Lessons from Ralph Lauren and Calvin Klein inspire Dan Mazzarini’s interior design
CRAIG KELLOGG / AUGUST 12, 2016
As a director of store design at Ralph Lauren, Dan Mazzarini learned a few things from his superstar boss. One lesson in particular has served the young New York designer well since founding his own interiors firm, BHDM, four years ago. “Black is always dramatic, no matter what,” he explains. Mazzarini notes that Tuxedo black is Lauren’s go-to for elegant, tailored looks. Or there’s also the drop-dead glamour of Piano black, its lacquered gloss asserting an undeniable luxury statement amongst neutrals.
In either case, black is a sophisticated accent. This color’s grounded strength, however, shifts when used more liberally. That’s the approach at Calvin Klein, where Mazzarini also worked fine-tuning the women’s store. In the Klein universe, flat black serves as camouflage, voiding whatever element the designer chooses to downplay. Taking pleasure in the hue’s versatility, Mazzarini deploys it variously in each of the following residences. Just remember, he says, that “every room can use a little black.”

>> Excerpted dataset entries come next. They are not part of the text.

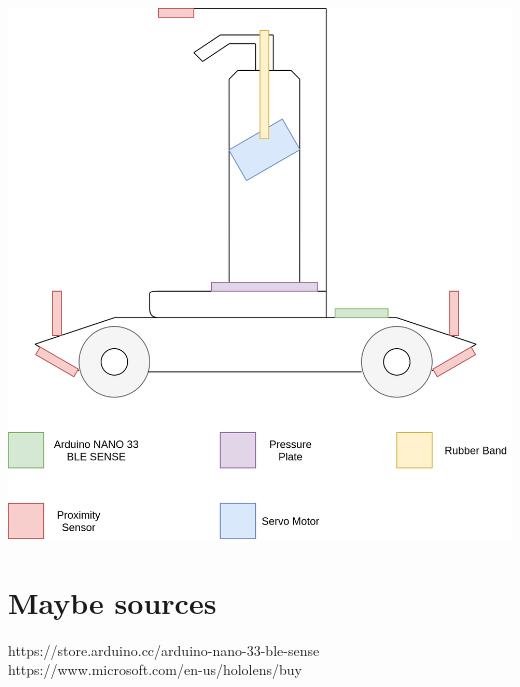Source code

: \documentclass{article}
\begin{document}
\includegraphics[width=\linewidth]{img/prototype-drawing.png}

\section{Maybe sources}

https://store.arduino.cc/arduino-nano-33-ble-sense\\
https://www.microsoft.com/en-us/hololens/buy
\end{document}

The bay window of this 1910 Brooklyn apartment was its most striking original feature. To enhance it, as Ralph Lauren might, Mazzarini chose Fine Paints of Europe’s Hollandlac paint in glossy black. Completing the black-and-white look, Serge Mouille’s lighting is also black, as are the metal cocktail table and the brushed-oak Gerrit Rietveld Zig-Zag chair. Having removed the mantel and painted the chimney breast white, Mazzarini used heat-proof black paint to clean up the firebox. The finishing touch is a striking oversize Bridget Riley herringbone print from the Mad Men era.

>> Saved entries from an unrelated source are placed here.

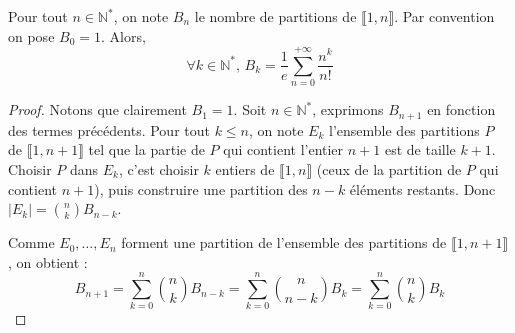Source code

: 





	\begin{theorem}
		Pour tout $n \in \mathbb{N}^*$, on note $B_n$ le nombre de partitions de $\llbracket 1, n \rrbracket$. Par convention on pose $B_0 = 1$. Alors,
		\[ \forall k \in \mathbb{N}^*, \, B_k = \frac{1}{e} \sum_{n=0}^{+\infty} \frac{n^k}{n!} \]
	\end{theorem}

	\begin{proof}
		Notons que clairement $B_1 = 1$. Soit $n \in \mathbb{N}^*$, exprimons $B_{n+1}$ en fonction des termes précédents. Pour tout $k \leq n$, on note $E_k$ l'ensemble des partitions $P$ de $\llbracket 1, n+1 \rrbracket$ tel que la partie de $P$ qui contient l'entier $n+1$ est de taille $k+1$. Choisir $P$ dans $E_k$, c'est choisir $k$ entiers de $\llbracket 1, n \rrbracket$ (ceux de la partition de $P$ qui contient $n+1$), puis construire une partition des $n-k$ éléments restants. Donc $|E_k| = \binom{n}{k} B_{n-k}$.

		\medskip
		Comme $E_0, \dots, E_n$ forment une partition de l'ensemble des partitions de $\llbracket 1, n+1 \rrbracket$, on obtient :
		\[ B_{n+1} = \sum_{k=0}^n \binom{n}{k} B_{n-k} = \sum_{k=0}^n \binom{n}{n-k} B_k = \sum_{k=0}^n \binom{n}{k} B_k \tag{$*$} \]


\end{proof}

Having moved to a New York suburb, these clients asked Mazzarini to style their dining room like a set from a Nancy Meyers’s movie. He re-stained oak floors to block their yellow cast and added texture with grooved white paneling and updated trim. With the background cleaned up, “black adds a base note to the room,” Mazzarini says. Black appears in two metal textures—rough hand-wrought iron for curtain hardware and the overscale lantern, and the sleek blackened-steel of the Klismos chairs. Brown-leather wingbacks deliver an informality that keeps the black accents from seeming uptight.

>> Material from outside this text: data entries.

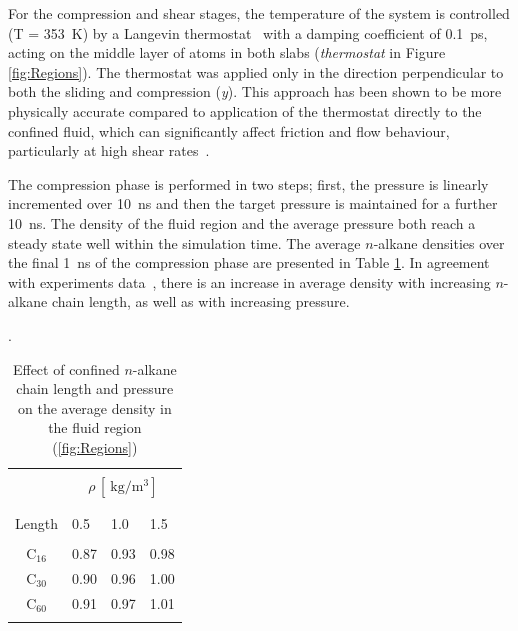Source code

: \documentclass[5p]{elsarticle}
\begin{document}
For the compression and shear stages, the temperature of the system is controlled (T = \SI{353}{\kelvin}) by a Langevin thermostat~\cite{Schneider1978} with a damping coefficient of \SI{0.1}{\pico\second}, acting on the middle layer of atoms in both slabs (\textit{thermostat} in Figure \ref{fig:Regions}). The thermostat was applied only in the direction perpendicular to both the sliding and compression (\emph{y}). This approach has been shown to be more physically accurate compared to application of the thermostat directly to the confined fluid, which can significantly affect friction and flow behaviour, particularly at high shear rates~\cite{Liem1992,Bernardi2010,Yong2013}.

The compression phase is performed in two steps; first, the pressure is linearly incremented over \SI{10}{\nano\second} and then the target pressure is maintained for a further \SI{10}{\nano\second}. The density of the fluid region and the average pressure both reach a steady state well within the simulation time. The average $n$-alkane densities over the final \SI{1}{\nano\second} of the compression phase are presented in Table \ref{tab:rho}. In agreement with experiments data~\cite{Griesbaum2000}, there is an increase in average density with increasing $n$-alkane chain length, as well as with increasing pressure.

\begin{table}
	\caption{Effect of confined $n$-alkane chain length and pressure on the average density in the fluid region (\ref{fig:Regions})}.   
	\centering     
	\begin{tabular}{c | l l  l}
		\hline\hline\\ [-2ex]

		
										&	\multicolumn{3}{c}{ $\rho \, [\SI{}{\kilogram\per\cubic\meter}]$} \\

		\hline\\ [-2ex]
		\backslashbox{Chain \\ Length}{P $[\SI{}{\giga\pascal}]$}	&	0.5		&	1.0		&	1.5	\\

		\hline\\ [-2ex]
		C$_{16}$								&	0.87	&	0.93	&	0.98	\\
		C$_{30}$							&	0.90	&	0.96	&	1.00	\\	
		C$_{60}$								&	0.91	&	0.97	&	1.01	\\	

		\hline\hline    \\[-2ex]
	\end{tabular}
	\label{tab:rho}  
\end{table}
\end{document}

This black window frame, in the dining area of the same Brooklyn apartment, exemplifies the Calvin Klein approach. Black helps the frame disappear—since it was never anything particularly special to look at. Painting the surrounding trim white reinforces the black’s role, conceptually speaking, as a cloak of invisibility. The chairs, however, skew back to Ralph Lauren’s attitude toward black accents. “This room doesn’t have much architecture, and they bring in a classical element as a focal point,” Mazzarini says.